Angie, Creto,
dan Socrates
Mariyadi Faqih ; Kandidat Doktor Ilmu Hukum di
Universitas Brawijaya, Malang
|
MEDIA
INDONESIA, 16 Januari 2013
DALAM tataran formal, kita sebetulnya tidak
meragukan political will
penyelenggara negara dalam memberantas korupsi. Pembentukan Komisi
Pemberantasan Korupsi (KPK) dan pengadilan tindak pidana korupsi (tipikor)
merupakan dua contoh betapa hebat komitmen politik negara ini dalam membabat
habis korupsi. Kita juga memiliki sejumlah regulasi yang menjadi landasan
bagi penegak hukum dalam menjatuhkan sanksi kepada para koruptor.
Kita memiliki regulasi terkait dengan
pemberantasan korupsi, mulai UU, peraturan pemerintah, keputusan presiden,
hingga surat edaran Mahkamah Agung dan Jaksa Agung. Akan tetapi,
penyelenggara negara dan penegak hukum sepertinya tidak memiliki moral dan
nurani yang memadai untuk serius memberantas korupsi. Tanpa moral dan nurani,
komitmen politik pemberantasan korupsi hanya gaduh dengan urusan formal, tapi
miskin substansi dan keseriusan (Media Indonesia, 14/1).
Memang kalau aparat penegak hukum serius
memberantas korupsi, tentulah putusan yang dijatuhkan hakim terhadap Angelina
`Angie' Sondakh tidaklah 4 tahun 6 bulan penjara. Idealnya putusan yang
dijatuhkan hakim ialah hukuman penjara yang tidak jauh berbeda dengan
tuntutan jaksa (12 tahun penjara) dan hukuman penyitaan kekayaan negara yang
mencapai Rp 32 miliar.
Sayangnya, hakim dinilai publik masih
memenangkan diskriminasi dalam penanganan perkara hukum. Pola tebang pilih
masih dijadikan opsi yang dimenangkan daripada pola egaliter. Hakim masih
menilai siapa yang diperiksa dan bukan berlandaskan pada prinsip kebenaran,
kejujuran, dan kesamaan derajat di depan hukum. Gerakan politik yuridis
penanggulangan korupsi, yang salah satunya terfokus pada pengembalian
kekayaan negara, tidak dijadikan solusi extraordinary.

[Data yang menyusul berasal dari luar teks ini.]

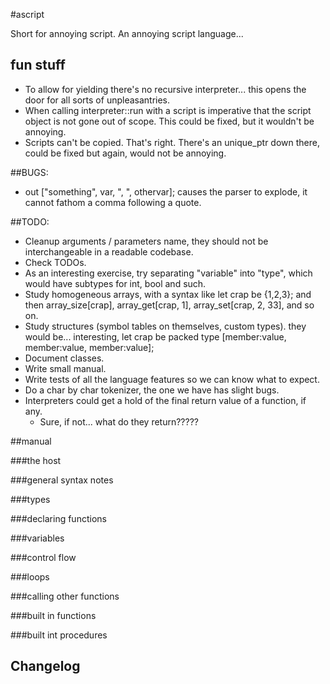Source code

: #ascript

Short for annoying script. An annoying script language...

## fun stuff

- To allow for yielding there's no recursive interpreter... this opens the door for all sorts of unpleasantries.
- When calling interpreter::run with a script is imperative that the script object is not gone out of scope. This could be fixed, but it wouldn't be annoying.
- Scripts can't be copied. That's right. There's an unique_ptr down there, could be fixed but again, would not be annoying.

##BUGS:

- out ["something", var, ", ", othervar]; causes the parser to explode, it cannot fathom a comma following a quote.

##TODO:

- Cleanup arguments / parameters name, they should not be interchangeable in a readable codebase.
- Check TODOs.
- As an interesting exercise, try separating "variable" into "type", which would have subtypes for int, bool and such.
- Study homogeneous arrays, with a syntax like let crap be {1,2,3}; and then array_size[crap], array_get[crap, 1], array_set[crap, 2, 33], and so on.
- Study structures (symbol tables on themselves, custom types). they would be... interesting, let crap be packed type [member:value, member:value, member:value];
- Document classes.
- Write small manual.
- Write tests of all the language features so we can know what to expect.
- Do a char by char tokenizer, the one we have has slight bugs.
- Interpreters could get a hold of the final return value of a function, if any.
	- Sure, if not... what do they return?????

##manual

###the host

###general syntax notes

###types

###declaring functions

###variables

###control flow

###loops

###calling other functions

###built in functions

###built int procedures 

## Changelog
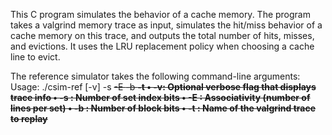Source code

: This C program simulates the behavior of a cache memory. The program takes a valgrind memory trace as input,
simulates the hit/miss behavior of a cache memory on this trace, and outputs the total number of hits,
misses, and evictions. It uses the LRU replacement policy when choosing a cache line to evict.

The reference simulator takes the following command-line arguments:
  Usage: ./csim-ref [-v] -s <s> -E <E> -b <b> -t <tracefile>
    • -v: Optional verbose flag that displays trace info
    • -s <s>: Number of set index bits
    • -E <E>: Associativity (number of lines per set)
    • -b <b>: Number of block bits
    • -t <tracefile>: Name of the valgrind trace to replay
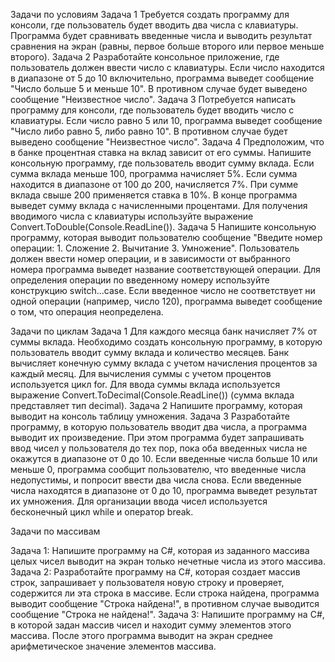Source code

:Задачи по условиям
Задача 1
Требуется создать программу для консоли, где пользователь будет вводить два числа с клавиатуры. Программа будет сравнивать введенные числа и выводить результат сравнения на экран (равны, первое больше второго или первое меньше второго).
Задача 2
Разработайте консольное приложение, где пользователь должен ввести число с клавиатуры. Если число находится в диапазоне от 5 до 10 включительно, программа выведет сообщение "Число больше 5 и меньше 10". В противном случае будет выведено сообщение "Неизвестное число".
Задача 3
Потребуется написать программу для консоли, где пользователь будет вводить число с клавиатуры. Если число равно 5 или 10, программа выведет сообщение "Число либо равно 5, либо равно 10". В противном случае будет выведено сообщение "Неизвестное число".
Задача 4
Предположим, что в банке процентная ставка на вклад зависит от его суммы. Напишите консольную программу, где пользователь вводит сумму вклада. Если сумма вклада меньше 100, программа начисляет 5%. Если сумма находится в диапазоне от 100 до 200, начисляется 7%. При сумме вклада свыше 200 применяется ставка в 10%. В конце программа выведет сумму вклада с начисленными процентами.
Для получения вводимого числа с клавиатуры используйте выражение Convert.ToDouble(Console.ReadLine()).
Задача 5
Напишите консольную программу, которая выводит пользователю сообщение "Введите номер операции: 1. Сложение 2. Вычитание 3. Умножение". Пользователь должен ввести номер операции, и в зависимости от выбранного номера программа выведет название соответствующей операции.
Для определения операции по введенному номеру используйте конструкцию switch...case.
Если введенное число не соответствует ни одной операции (например, число 120), программа выведет сообщение о том, что операция неопределена.

Задачи по циклам
Задача 1
Для каждого месяца банк начисляет 7% от суммы вклада. Необходимо создать консольную программу, в которую пользователь вводит сумму вклада и количество месяцев. Банк вычисляет конечную сумму вклада с учетом начисления процентов за каждый месяц.
Для вычисления суммы с учетом процентов используется цикл for. Для ввода суммы вклада используется выражение Convert.ToDecimal(Console.ReadLine()) (сумма вклада представляет тип decimal).
Задача 2
Напишите программу, которая выводит на консоль таблицу умножения.
Задача 3
Разработайте программу, в которую пользователь вводит два числа, а программа выводит их произведение. При этом программа будет запрашивать ввод чисел у пользователя до тех пор, пока оба введенных числа не окажутся в диапазоне от 0 до 10. Если введенные числа больше 10 или меньше 0, программа сообщит пользователю, что введенные числа недопустимы, и попросит ввести два числа снова. Если введенные числа находятся в диапазоне от 0 до 10, программа выведет результат их умножения.
Для организации ввода чисел используется бесконечный цикл while и оператор break.





Задачи по массивам

Задача 1:
Напишите программу на C#, которая из заданного массива целых чисел выводит на экран только нечетные числа из этого массива.
Задача 2:
Разработайте программу на C#, которая создает массив строк, запрашивает у пользователя новую строку и проверяет, содержится ли эта строка в массиве. Если строка найдена, программа выводит сообщение "Строка найдена!", в противном случае выводится сообщение "Строка не найдена!".
Задача 3:
Напишите программу на C#, в которой задан массив чисел и находит сумму элементов этого массива. После этого программа выводит на экран среднее арифметическое значение элементов массива.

Pola tebang pilih yang sangat kentara terbaca
pada kasus Angie itu membuat wajah hukum dan peradilan di Indonesia semakin
karut-marut. Komunitas hakim tampaknya perlu belajar banyak dalam ranah moral
(etika). Dalam soal tebang pilih tersebut, para hakim Indonesia wajib belajar
dari filsuf kenamaan Socrates.
Socrates pernah ditahan aparat kepolisian
karena didakwa melakukan suatu tindak kejahatan. Dalam kasus Socrates itu,
aparat teguh pendirian, independen, dan tidak mau menerima alasan atau
bukti-bukti yang menunjukkan bahwa Socrates tidak bersalah. Akibat
terpojoknya Socrates, Creto, sang pengusaha yang pernah menjadi murid
Socrates, merasa kasihan. Kala melihat gurunya ditahan seperti
kriminalis-kriminalis pada umumnya, Creto menganggap itu perlakuan tidak
adil.
Dengan maksud membebaskan sang guru, Creto
hendak menyuap petugas penjara yang menahan gurunya. Namun di luar dugaan,
Socrates menolaknya sambil berujar, “Keadilan memang harus ditegakkan, tetapi
keadilan harus berlaku pula untuk semua (justice
for all) atau yang lainnya. Mereka yang ditahan ini bukan tidak mungkin
juga seperti aku, yang belum tentu bersalah, di samping cara (menyuap) demikian
akan membuka peluang bagi masyarakat di kemudian hari untuk menempuh cara
yang sama, yakni menegakkan keadilan dengan cara-cara kejahatan.“
Idealisme Socrates itu sejalan dengan apa yang
dituangkan dalam konstitusi kita (UUD 1945) yang menganut prinsip equality before the law atau persamaan
kedudukan dan pertanggungjawaban di depan hukum, yang maknanya setiap orang
dituntut, diperlakukan, dan dikontrol dengan mekanisme kesederajatan dan
pertanggungjawaban, tanpa membedakan atau mendiskriminasikan di antara
lainnya. Siapa saja yang menyelingkuhi prinsip tersebut, ia ibarat
menghancurleburkan identitas keindonesiaan yang berbasis hukum.
Sikap Egaliter
Kita juga diingatkan Artikel 6 UDHR (Universal Declaration of Human Rights)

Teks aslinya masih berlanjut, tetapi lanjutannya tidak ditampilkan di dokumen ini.